The company had $17.6 million of cash and cash equivalents at December 30, 2011 compared with $35.9 million at December 31, 2010. In the fourth quarter, the company borrowed $11 million on its existing credit facility, the majority of which was to fund planned capital expenditures and restructuring actions.

Financing and Liquidity

The outstanding borrowings under the company’s credit facility, which, as amended on March 9, 2012, provides for up to $55 million of borrowings, were $44.0 million at December 30, 2011 and $55.0 million as of March 9, 2012.
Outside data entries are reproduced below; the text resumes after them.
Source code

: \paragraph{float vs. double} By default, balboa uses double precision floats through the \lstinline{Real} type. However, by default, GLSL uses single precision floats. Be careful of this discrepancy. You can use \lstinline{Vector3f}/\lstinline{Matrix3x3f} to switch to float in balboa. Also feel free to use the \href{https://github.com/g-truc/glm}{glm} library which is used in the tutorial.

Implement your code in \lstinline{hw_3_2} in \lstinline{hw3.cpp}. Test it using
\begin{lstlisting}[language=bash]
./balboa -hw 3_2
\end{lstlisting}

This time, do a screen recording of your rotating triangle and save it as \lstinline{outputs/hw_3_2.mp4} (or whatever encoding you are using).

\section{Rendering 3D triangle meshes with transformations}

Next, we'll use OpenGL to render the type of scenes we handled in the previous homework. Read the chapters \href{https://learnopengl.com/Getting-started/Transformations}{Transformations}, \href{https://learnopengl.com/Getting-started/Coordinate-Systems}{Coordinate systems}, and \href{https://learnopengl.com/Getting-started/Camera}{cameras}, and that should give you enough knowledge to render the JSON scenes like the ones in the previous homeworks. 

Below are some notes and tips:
As of December 30, 2011, the credit facility included financial covenants which required the company to comply with certain financial ratios. In the fourth quarter of 2011, the company did not meet certain of these financial covenants. On March 9, 2012, the company amended the credit agreement and received a waiver for these covenants for the fourth quarter of 2011. The amendment removed these financial covenants for the remainder of the term, reduced the borrowing limit from $60.8 million to $55.0 million, increased the interest rates on both the unborrowed portion of the commitment and the outstanding borrowings, reduced permitted capital expenditures, and reduced the available cash the company is required to maintain to $1.0 million. In addition, in connection with the amendment, the company issued in a private placement warrants to the lenders to purchase approximately 2.7 million shares of common stock at a price of $0.01 per share. The warrant is exercisable through March 9, 2015, and is subject to full clawback by the company if the outstanding debt is repaid in full by June 28, 2012. The company expects to pay fees of $1.1 million in connection with executing the amendment, plus legal fees and other expenses. The foregoing summary of the amended credit facility and related warrants is qualified in its entirety by reference to the text of the agreements to be included as exhibits to the company's Annual Report on Form 10-K for the year ended December 31, 2011.